-- Records shown follows --
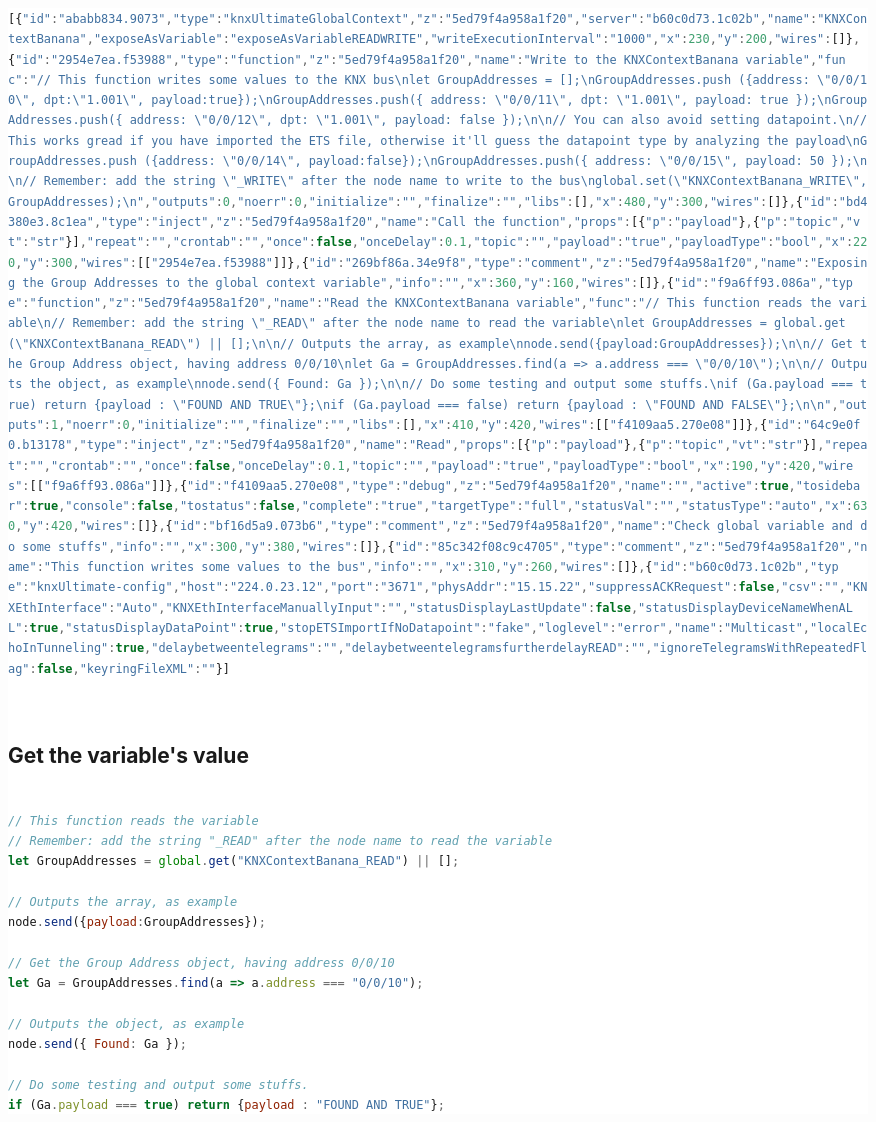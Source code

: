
 ```javascript
[{"id":"ababb834.9073","type":"knxUltimateGlobalContext","z":"5ed79f4a958a1f20","server":"b60c0d73.1c02b","name":"KNXContextBanana","exposeAsVariable":"exposeAsVariableREADWRITE","writeExecutionInterval":"1000","x":230,"y":200,"wires":[]},{"id":"2954e7ea.f53988","type":"function","z":"5ed79f4a958a1f20","name":"Write to the KNXContextBanana variable","func":"// This function writes some values to the KNX bus\nlet GroupAddresses = [];\nGroupAddresses.push ({address: \"0/0/10\", dpt:\"1.001\", payload:true});\nGroupAddresses.push({ address: \"0/0/11\", dpt: \"1.001\", payload: true });\nGroupAddresses.push({ address: \"0/0/12\", dpt: \"1.001\", payload: false });\n\n// You can also avoid setting datapoint.\n// This works gread if you have imported the ETS file, otherwise it'll guess the datapoint type by analyzing the payload\nGroupAddresses.push ({address: \"0/0/14\", payload:false});\nGroupAddresses.push({ address: \"0/0/15\", payload: 50 });\n\n// Remember: add the string \"_WRITE\" after the node name to write to the bus\nglobal.set(\"KNXContextBanana_WRITE\",GroupAddresses);\n","outputs":0,"noerr":0,"initialize":"","finalize":"","libs":[],"x":480,"y":300,"wires":[]},{"id":"bd4380e3.8c1ea","type":"inject","z":"5ed79f4a958a1f20","name":"Call the function","props":[{"p":"payload"},{"p":"topic","vt":"str"}],"repeat":"","crontab":"","once":false,"onceDelay":0.1,"topic":"","payload":"true","payloadType":"bool","x":220,"y":300,"wires":[["2954e7ea.f53988"]]},{"id":"269bf86a.34e9f8","type":"comment","z":"5ed79f4a958a1f20","name":"Exposing the Group Addresses to the global context variable","info":"","x":360,"y":160,"wires":[]},{"id":"f9a6ff93.086a","type":"function","z":"5ed79f4a958a1f20","name":"Read the KNXContextBanana variable","func":"// This function reads the variable\n// Remember: add the string \"_READ\" after the node name to read the variable\nlet GroupAddresses = global.get(\"KNXContextBanana_READ\") || [];\n\n// Outputs the array, as example\nnode.send({payload:GroupAddresses});\n\n// Get the Group Address object, having address 0/0/10\nlet Ga = GroupAddresses.find(a => a.address === \"0/0/10\");\n\n// Outputs the object, as example\nnode.send({ Found: Ga });\n\n// Do some testing and output some stuffs.\nif (Ga.payload === true) return {payload : \"FOUND AND TRUE\"};\nif (Ga.payload === false) return {payload : \"FOUND AND FALSE\"};\n\n","outputs":1,"noerr":0,"initialize":"","finalize":"","libs":[],"x":410,"y":420,"wires":[["f4109aa5.270e08"]]},{"id":"64c9e0f0.b13178","type":"inject","z":"5ed79f4a958a1f20","name":"Read","props":[{"p":"payload"},{"p":"topic","vt":"str"}],"repeat":"","crontab":"","once":false,"onceDelay":0.1,"topic":"","payload":"true","payloadType":"bool","x":190,"y":420,"wires":[["f9a6ff93.086a"]]},{"id":"f4109aa5.270e08","type":"debug","z":"5ed79f4a958a1f20","name":"","active":true,"tosidebar":true,"console":false,"tostatus":false,"complete":"true","targetType":"full","statusVal":"","statusType":"auto","x":630,"y":420,"wires":[]},{"id":"bf16d5a9.073b6","type":"comment","z":"5ed79f4a958a1f20","name":"Check global variable and do some stuffs","info":"","x":300,"y":380,"wires":[]},{"id":"85c342f08c9c4705","type":"comment","z":"5ed79f4a958a1f20","name":"This function writes some values to the bus","info":"","x":310,"y":260,"wires":[]},{"id":"b60c0d73.1c02b","type":"knxUltimate-config","host":"224.0.23.12","port":"3671","physAddr":"15.15.22","suppressACKRequest":false,"csv":"","KNXEthInterface":"Auto","KNXEthInterfaceManuallyInput":"","statusDisplayLastUpdate":false,"statusDisplayDeviceNameWhenALL":true,"statusDisplayDataPoint":true,"stopETSImportIfNoDatapoint":"fake","loglevel":"error","name":"Multicast","localEchoInTunneling":true,"delaybetweentelegrams":"","delaybetweentelegramsfurtherdelayREAD":"","ignoreTelegramsWithRepeatedFlag":false,"keyringFileXML":""}]

```

<br/>

## Get the variable's value

```javascript

// This function reads the variable
// Remember: add the string "_READ" after the node name to read the variable
let GroupAddresses = global.get("KNXContextBanana_READ") || [];

// Outputs the array, as example
node.send({payload:GroupAddresses});

// Get the Group Address object, having address 0/0/10
let Ga = GroupAddresses.find(a => a.address === "0/0/10");

// Outputs the object, as example
node.send({ Found: Ga });

// Do some testing and output some stuffs.
if (Ga.payload === true) return {payload : "FOUND AND TRUE"};
```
-- Records shown concluded --
What is required —
Beginning at the line that contains "## Get the variable's value" and ending at the last line above, copy each line without any change.

Written reply —
## Get the variable's value

```javascript

// This function reads the variable
// Remember: add the string "_READ" after the node name to read the variable
let GroupAddresses = global.get("KNXContextBanana_READ") || [];

// Outputs the array, as example
node.send({payload:GroupAddresses});

// Get the Group Address object, having address 0/0/10
let Ga = GroupAddresses.find(a => a.address === "0/0/10");

// Outputs the object, as example
node.send({ Found: Ga });

// Do some testing and output some stuffs.
if (Ga.payload === true) return {payload : "FOUND AND TRUE"};
```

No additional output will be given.